= WORK REQUEST =
Among the entries, find the lines with the string "interfaz" and copy them.
━━ DATA EXCERPTS ━━
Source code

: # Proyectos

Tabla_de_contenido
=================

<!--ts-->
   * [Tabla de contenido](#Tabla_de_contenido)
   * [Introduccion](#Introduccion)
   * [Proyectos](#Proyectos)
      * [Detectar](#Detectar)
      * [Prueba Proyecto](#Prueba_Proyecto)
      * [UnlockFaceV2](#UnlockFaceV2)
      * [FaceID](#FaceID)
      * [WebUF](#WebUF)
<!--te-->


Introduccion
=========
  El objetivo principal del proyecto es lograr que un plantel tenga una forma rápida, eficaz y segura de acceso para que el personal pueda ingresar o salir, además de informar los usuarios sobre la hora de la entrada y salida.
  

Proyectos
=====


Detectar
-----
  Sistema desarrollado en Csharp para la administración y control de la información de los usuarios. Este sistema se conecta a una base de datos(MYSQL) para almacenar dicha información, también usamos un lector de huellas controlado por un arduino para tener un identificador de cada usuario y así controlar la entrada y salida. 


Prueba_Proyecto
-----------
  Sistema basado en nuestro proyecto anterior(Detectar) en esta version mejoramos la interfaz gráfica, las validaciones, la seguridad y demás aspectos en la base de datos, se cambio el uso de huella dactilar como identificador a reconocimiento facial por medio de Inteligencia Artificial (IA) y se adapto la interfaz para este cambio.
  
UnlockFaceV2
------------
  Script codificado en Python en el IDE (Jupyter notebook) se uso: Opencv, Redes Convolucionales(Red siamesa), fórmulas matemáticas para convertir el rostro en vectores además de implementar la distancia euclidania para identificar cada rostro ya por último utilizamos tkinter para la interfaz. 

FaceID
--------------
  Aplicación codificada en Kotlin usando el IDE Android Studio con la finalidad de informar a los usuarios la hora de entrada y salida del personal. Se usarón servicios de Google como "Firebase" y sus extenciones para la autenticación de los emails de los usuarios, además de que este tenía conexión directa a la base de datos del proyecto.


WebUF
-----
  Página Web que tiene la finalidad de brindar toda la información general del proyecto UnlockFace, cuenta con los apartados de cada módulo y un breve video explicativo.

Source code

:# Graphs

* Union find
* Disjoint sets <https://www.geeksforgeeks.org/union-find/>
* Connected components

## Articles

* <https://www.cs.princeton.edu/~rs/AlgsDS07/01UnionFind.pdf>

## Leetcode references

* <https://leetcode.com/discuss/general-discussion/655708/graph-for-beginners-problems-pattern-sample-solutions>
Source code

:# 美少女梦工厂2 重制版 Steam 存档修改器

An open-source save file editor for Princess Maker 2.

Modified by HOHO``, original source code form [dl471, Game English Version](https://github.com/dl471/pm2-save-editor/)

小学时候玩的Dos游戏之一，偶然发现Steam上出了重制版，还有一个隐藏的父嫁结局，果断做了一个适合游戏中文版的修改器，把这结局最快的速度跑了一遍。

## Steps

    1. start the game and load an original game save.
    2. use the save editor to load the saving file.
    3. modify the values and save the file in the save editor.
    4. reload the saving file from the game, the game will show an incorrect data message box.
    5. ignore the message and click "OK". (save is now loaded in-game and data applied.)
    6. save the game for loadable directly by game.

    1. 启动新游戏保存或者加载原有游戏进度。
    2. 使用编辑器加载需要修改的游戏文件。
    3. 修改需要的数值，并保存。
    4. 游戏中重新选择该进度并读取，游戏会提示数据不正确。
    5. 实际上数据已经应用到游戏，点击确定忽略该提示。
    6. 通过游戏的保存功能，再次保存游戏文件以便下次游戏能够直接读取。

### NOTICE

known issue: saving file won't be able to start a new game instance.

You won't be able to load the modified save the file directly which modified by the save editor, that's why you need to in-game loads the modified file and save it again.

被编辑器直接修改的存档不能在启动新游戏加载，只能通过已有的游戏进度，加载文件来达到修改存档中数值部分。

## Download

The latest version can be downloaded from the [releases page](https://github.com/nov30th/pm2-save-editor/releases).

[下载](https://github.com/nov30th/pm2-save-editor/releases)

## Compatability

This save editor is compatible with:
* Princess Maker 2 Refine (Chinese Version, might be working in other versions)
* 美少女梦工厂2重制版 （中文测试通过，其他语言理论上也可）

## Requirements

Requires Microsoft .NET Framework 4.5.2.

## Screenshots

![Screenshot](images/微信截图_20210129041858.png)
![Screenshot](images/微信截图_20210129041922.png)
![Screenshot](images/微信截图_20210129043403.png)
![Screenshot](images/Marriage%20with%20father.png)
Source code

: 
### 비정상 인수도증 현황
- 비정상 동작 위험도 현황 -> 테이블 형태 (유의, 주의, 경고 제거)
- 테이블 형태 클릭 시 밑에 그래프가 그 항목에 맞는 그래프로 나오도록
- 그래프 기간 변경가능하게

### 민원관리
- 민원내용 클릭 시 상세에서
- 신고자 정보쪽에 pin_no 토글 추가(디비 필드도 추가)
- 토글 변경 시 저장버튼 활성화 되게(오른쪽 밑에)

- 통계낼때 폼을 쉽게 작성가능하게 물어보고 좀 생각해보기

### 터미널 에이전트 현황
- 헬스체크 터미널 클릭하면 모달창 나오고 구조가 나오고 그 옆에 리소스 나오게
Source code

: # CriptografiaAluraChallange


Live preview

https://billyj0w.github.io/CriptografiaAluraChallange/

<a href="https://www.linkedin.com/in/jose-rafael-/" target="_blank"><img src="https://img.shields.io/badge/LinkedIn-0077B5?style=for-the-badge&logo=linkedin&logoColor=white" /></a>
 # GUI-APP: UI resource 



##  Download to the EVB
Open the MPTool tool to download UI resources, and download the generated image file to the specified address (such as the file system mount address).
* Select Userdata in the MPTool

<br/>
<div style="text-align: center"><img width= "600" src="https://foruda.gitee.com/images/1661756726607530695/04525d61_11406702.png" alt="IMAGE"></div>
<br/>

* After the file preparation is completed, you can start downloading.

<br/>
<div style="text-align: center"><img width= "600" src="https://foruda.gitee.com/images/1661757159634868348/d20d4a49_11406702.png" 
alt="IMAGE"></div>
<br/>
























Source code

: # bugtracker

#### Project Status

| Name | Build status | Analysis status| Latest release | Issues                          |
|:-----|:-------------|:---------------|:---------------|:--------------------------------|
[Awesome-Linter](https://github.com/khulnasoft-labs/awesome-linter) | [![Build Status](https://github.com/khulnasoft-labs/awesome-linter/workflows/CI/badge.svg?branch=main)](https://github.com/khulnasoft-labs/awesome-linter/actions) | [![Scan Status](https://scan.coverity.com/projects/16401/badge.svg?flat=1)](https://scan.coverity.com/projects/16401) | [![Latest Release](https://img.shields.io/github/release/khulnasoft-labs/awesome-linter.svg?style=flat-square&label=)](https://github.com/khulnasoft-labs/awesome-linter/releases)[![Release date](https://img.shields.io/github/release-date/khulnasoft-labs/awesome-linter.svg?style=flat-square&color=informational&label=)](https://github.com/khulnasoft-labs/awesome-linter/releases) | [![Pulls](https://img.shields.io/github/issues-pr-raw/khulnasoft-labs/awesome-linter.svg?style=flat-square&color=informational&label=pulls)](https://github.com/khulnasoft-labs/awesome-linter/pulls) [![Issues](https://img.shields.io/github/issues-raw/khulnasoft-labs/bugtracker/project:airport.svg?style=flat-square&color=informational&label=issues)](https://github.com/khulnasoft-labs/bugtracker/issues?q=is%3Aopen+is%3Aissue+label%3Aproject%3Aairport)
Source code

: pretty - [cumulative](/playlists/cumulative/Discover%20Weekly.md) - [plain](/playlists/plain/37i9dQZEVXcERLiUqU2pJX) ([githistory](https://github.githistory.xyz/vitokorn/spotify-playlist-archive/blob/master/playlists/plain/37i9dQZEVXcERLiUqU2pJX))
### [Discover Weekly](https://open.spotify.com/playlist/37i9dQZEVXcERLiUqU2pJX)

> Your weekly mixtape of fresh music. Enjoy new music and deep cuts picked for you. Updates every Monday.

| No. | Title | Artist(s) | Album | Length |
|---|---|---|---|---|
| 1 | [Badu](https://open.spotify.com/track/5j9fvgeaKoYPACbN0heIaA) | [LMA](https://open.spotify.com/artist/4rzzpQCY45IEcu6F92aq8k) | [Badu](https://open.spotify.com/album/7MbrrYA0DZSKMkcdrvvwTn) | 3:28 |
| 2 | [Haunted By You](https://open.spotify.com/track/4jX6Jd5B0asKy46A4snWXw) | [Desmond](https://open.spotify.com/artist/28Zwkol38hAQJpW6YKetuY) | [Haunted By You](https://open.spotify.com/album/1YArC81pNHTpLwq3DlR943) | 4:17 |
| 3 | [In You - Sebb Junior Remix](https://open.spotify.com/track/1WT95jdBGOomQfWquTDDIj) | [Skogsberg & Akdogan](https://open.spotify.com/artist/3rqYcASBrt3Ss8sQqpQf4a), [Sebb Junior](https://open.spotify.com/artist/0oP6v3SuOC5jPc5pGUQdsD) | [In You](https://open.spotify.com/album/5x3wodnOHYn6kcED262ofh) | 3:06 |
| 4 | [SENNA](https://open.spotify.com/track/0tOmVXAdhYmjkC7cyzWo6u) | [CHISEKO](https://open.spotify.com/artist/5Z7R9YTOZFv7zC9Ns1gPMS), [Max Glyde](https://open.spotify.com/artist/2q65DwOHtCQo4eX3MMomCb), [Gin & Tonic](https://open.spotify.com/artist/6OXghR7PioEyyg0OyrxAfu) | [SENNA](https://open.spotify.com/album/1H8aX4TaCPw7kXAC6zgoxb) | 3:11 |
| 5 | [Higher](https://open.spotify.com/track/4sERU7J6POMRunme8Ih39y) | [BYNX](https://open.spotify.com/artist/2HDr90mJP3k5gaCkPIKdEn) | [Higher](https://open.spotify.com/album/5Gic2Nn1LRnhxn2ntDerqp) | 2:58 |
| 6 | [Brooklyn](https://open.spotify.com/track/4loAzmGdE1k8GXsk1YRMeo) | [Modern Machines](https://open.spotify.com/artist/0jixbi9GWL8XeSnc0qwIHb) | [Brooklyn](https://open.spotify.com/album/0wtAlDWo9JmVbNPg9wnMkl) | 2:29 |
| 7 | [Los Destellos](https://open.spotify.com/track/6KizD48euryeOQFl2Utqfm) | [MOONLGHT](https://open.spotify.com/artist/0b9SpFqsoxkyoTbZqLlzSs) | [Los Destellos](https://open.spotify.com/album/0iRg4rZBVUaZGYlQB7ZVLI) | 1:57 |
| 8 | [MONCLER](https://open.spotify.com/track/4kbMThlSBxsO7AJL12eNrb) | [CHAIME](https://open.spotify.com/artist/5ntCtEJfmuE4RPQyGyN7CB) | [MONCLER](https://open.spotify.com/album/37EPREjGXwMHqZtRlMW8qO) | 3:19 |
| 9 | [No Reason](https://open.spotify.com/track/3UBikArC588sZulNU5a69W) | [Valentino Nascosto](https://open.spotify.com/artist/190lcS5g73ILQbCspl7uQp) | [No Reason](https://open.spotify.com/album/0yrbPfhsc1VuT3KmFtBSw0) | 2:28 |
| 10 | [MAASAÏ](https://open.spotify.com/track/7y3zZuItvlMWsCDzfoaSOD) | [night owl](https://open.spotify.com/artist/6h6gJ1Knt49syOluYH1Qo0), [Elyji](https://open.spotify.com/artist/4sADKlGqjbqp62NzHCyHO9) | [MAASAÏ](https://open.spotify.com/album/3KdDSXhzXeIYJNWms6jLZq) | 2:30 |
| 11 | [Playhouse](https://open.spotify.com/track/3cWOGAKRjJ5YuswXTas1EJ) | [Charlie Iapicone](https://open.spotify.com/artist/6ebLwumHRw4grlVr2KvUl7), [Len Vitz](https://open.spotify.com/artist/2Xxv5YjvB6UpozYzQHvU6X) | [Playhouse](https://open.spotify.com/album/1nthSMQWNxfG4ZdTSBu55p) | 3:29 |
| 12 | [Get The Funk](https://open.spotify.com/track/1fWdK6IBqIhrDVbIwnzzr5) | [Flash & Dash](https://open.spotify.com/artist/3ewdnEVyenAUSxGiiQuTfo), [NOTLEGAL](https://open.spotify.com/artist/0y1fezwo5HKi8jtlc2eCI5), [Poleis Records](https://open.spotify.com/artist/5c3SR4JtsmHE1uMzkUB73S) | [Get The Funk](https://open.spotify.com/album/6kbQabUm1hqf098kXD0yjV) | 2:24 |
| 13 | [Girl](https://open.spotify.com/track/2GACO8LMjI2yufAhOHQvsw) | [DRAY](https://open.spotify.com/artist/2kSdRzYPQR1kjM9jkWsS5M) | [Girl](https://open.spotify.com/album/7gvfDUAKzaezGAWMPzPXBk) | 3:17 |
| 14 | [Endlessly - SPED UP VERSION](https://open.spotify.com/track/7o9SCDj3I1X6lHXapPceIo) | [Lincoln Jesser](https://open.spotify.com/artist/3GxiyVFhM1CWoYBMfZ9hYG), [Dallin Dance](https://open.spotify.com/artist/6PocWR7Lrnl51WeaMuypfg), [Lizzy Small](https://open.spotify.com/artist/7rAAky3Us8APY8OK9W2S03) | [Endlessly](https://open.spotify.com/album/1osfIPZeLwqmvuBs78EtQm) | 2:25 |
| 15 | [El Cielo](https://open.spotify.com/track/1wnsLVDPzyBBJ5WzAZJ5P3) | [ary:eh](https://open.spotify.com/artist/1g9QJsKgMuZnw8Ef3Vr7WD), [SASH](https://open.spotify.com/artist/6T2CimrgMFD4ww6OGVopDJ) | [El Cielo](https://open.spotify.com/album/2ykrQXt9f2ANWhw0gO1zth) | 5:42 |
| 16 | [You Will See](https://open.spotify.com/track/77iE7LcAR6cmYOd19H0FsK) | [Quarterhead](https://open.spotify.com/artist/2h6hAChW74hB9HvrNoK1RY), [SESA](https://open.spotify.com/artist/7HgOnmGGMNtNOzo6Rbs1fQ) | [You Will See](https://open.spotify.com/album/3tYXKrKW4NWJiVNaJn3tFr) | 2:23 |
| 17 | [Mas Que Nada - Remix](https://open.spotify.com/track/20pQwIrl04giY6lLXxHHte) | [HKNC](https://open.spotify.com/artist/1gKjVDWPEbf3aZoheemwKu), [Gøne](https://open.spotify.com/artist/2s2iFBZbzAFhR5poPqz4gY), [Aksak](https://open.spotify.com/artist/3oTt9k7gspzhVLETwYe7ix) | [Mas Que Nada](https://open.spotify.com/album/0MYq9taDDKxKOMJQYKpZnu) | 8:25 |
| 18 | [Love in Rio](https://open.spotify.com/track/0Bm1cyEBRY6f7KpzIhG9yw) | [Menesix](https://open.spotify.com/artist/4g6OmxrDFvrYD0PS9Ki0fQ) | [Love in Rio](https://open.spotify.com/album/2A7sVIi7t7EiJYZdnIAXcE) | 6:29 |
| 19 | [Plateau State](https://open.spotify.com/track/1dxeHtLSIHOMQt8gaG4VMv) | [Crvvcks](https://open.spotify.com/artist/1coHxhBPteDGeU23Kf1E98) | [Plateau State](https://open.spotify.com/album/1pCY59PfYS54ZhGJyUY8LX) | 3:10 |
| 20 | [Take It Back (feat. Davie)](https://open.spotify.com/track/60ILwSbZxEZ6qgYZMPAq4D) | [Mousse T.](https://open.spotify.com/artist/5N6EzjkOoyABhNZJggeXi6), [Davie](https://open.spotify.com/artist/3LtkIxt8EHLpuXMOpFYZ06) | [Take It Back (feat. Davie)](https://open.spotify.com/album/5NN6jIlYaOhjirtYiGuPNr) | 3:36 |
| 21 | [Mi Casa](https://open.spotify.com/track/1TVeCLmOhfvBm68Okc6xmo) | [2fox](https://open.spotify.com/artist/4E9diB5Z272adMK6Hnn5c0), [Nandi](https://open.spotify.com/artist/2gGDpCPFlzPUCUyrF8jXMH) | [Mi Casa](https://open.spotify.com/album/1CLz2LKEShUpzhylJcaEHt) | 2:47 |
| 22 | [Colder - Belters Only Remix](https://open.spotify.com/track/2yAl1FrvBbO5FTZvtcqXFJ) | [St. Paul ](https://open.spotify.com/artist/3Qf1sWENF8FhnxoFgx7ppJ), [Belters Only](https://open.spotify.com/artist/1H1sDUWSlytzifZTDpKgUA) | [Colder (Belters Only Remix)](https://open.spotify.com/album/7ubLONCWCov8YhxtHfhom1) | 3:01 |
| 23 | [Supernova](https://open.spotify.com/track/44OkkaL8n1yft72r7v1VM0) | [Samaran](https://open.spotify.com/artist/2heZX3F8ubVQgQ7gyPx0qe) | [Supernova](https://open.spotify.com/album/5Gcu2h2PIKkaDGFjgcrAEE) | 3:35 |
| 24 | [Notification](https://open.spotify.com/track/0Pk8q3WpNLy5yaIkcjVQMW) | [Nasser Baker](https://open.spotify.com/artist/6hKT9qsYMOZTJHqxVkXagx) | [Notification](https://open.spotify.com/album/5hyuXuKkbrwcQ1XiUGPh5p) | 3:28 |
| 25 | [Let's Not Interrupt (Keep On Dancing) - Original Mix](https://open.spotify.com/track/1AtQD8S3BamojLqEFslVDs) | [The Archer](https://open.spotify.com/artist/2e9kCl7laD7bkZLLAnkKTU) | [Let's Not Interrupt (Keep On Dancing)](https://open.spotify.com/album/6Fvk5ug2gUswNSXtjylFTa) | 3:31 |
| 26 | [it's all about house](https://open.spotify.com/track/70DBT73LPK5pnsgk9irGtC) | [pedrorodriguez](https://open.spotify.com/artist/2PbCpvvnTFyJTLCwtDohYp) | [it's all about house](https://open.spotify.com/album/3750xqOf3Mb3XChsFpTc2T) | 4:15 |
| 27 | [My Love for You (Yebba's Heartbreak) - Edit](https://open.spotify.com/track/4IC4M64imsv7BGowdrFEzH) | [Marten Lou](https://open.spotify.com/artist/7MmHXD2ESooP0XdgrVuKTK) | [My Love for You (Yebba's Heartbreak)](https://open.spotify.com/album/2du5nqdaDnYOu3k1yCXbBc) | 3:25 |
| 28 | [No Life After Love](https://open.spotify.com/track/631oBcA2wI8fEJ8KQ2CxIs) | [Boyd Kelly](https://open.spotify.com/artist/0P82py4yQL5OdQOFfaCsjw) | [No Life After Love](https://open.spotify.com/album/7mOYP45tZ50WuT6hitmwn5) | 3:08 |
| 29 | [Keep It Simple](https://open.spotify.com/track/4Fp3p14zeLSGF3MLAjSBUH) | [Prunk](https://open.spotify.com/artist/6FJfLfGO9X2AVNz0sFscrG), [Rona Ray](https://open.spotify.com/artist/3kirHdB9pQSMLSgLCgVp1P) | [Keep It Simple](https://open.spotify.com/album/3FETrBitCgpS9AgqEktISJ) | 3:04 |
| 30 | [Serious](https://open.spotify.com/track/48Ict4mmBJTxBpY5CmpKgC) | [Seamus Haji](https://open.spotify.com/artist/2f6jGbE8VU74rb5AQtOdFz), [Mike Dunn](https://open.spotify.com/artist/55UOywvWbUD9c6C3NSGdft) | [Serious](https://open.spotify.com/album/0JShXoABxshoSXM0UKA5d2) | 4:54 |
━━━
= SOLUTION TO THIS EXERCISE =
  Sistema basado en nuestro proyecto anterior(Detectar) en esta version mejoramos la interfaz gráfica, las validaciones, la seguridad y demás aspectos en la base de datos, se cambio el uso de huella dactilar como identificador a reconocimiento facial por medio de Inteligencia Artificial (IA) y se adapto la interfaz para este cambio.
  Script codificado en Python en el IDE (Jupyter notebook) se uso: Opencv, Redes Convolucionales(Red siamesa), fórmulas matemáticas para convertir el rostro en vectores además de implementar la distancia euclidania para identificar cada rostro ya por último utilizamos tkinter para la interfaz. 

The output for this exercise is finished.